Data listing:
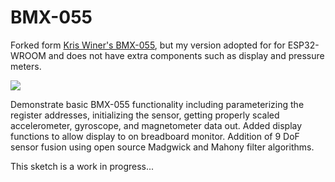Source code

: BMX-055
=======

Forked form [Kris Winer's BMX-055](https://github.com/kriswiner/BMX-055), but my version adopted for for ESP32-WROOM and does not have extra components such as display and pressure meters.

![](https://cloud.githubusercontent.com/assets/6698410/4963527/160e313e-671a-11e4-9a54-a20686bb20cb.jpg)

 Demonstrate basic BMX-055 functionality including parameterizing the register addresses, initializing the sensor, 
 getting properly scaled accelerometer, gyroscope, and magnetometer data out. Added display functions to 
 allow display to on breadboard monitor. Addition of 9 DoF sensor fusion using open source Madgwick and 
 Mahony filter algorithms.
 
 This sketch is a work in progress...
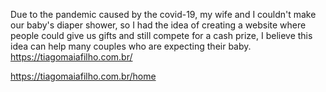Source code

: Due to the pandemic caused by the covid-19, my wife and I couldn't make our baby's diaper shower, so I had the idea of creating a website where people could give us gifts and still compete for a cash prize, I believe this idea can help many couples who are expecting their baby.
https://tiagomaiafilho.com.br/

https://tiagomaiafilho.com.br/home
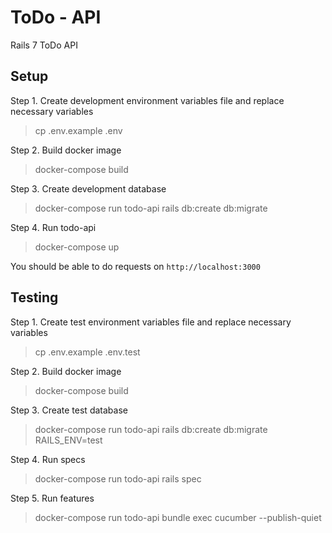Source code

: # ToDo - API
Rails 7 ToDo API

## Setup
Step 1. Create development environment variables file and replace necessary variables 
> cp .env.example .env

Step 2. Build docker image
> docker-compose build

Step 3. Create development database
> docker-compose run todo-api rails db:create db:migrate

Step 4. Run todo-api
> docker-compose up

You should be able to do requests on `http://localhost:3000`

## Testing
Step 1. Create test environment variables file and replace necessary variables
> cp .env.example .env.test

Step 2. Build docker image
> docker-compose build

Step 3. Create test database
> docker-compose run todo-api rails db:create db:migrate RAILS_ENV=test

Step 4. Run specs
> docker-compose run todo-api rails spec

Step 5. Run features
> docker-compose run todo-api bundle exec cucumber --publish-quiet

Work instructions: Begin at the line containing "https://tiagomaiafilho.com.br/home" and transcribe exactly every line through the end of the records, both ends included, leaving the pictures out.

Answer area:
https://tiagomaiafilho.com.br/home
Source code

: # ToDo - API
Rails 7 ToDo API

## Setup
Step 1. Create development environment variables file and replace necessary variables 
> cp .env.example .env

Step 2. Build docker image
> docker-compose build

Step 3. Create development database
> docker-compose run todo-api rails db:create db:migrate

Step 4. Run todo-api
> docker-compose up

You should be able to do requests on `http://localhost:3000`

## Testing
Step 1. Create test environment variables file and replace necessary variables
> cp .env.example .env.test

Step 2. Build docker image
> docker-compose build

Step 3. Create test database
> docker-compose run todo-api rails db:create db:migrate RAILS_ENV=test

Step 4. Run specs
> docker-compose run todo-api rails spec

Step 5. Run features
> docker-compose run todo-api bundle exec cucumber --publish-quiet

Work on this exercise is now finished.